## Description of the task
Please give an exact transcription of the lines below, from the one that contains "This corresponds to not" to the very last, with no other lines.

[Data entries]
# # # # # # #

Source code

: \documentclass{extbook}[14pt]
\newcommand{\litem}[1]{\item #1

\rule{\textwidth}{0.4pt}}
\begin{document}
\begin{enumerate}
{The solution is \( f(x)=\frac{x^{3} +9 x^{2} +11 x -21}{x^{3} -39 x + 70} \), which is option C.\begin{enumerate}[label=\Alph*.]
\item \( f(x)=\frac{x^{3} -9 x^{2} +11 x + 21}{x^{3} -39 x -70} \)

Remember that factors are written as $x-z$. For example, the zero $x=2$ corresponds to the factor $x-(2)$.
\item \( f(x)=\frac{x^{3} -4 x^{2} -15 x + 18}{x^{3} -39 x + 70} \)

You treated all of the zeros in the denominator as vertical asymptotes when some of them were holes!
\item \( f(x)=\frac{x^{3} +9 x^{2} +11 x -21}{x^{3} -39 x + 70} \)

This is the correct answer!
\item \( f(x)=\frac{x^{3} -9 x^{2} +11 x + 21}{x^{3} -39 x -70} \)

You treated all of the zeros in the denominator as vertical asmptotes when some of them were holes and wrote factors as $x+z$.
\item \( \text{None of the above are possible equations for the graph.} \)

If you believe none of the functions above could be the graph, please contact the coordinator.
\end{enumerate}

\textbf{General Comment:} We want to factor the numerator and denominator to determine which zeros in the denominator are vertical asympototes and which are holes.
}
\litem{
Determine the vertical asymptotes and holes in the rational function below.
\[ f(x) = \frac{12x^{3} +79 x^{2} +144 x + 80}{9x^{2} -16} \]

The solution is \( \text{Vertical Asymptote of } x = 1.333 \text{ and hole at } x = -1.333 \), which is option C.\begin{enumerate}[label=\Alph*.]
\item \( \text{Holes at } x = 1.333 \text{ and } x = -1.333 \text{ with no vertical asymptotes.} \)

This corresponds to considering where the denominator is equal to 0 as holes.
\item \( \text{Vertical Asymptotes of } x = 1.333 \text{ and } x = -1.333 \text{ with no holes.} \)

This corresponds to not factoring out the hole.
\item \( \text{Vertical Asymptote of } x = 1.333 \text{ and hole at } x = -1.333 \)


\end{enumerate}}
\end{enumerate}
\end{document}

# # # # # # #

## Result of this exercise
This corresponds to not factoring out the hole.
\item \( \text{Vertical Asymptote of } x = 1.333 \text{ and hole at } x = -1.333 \)


\end{enumerate}}
\end{enumerate}
\end{document}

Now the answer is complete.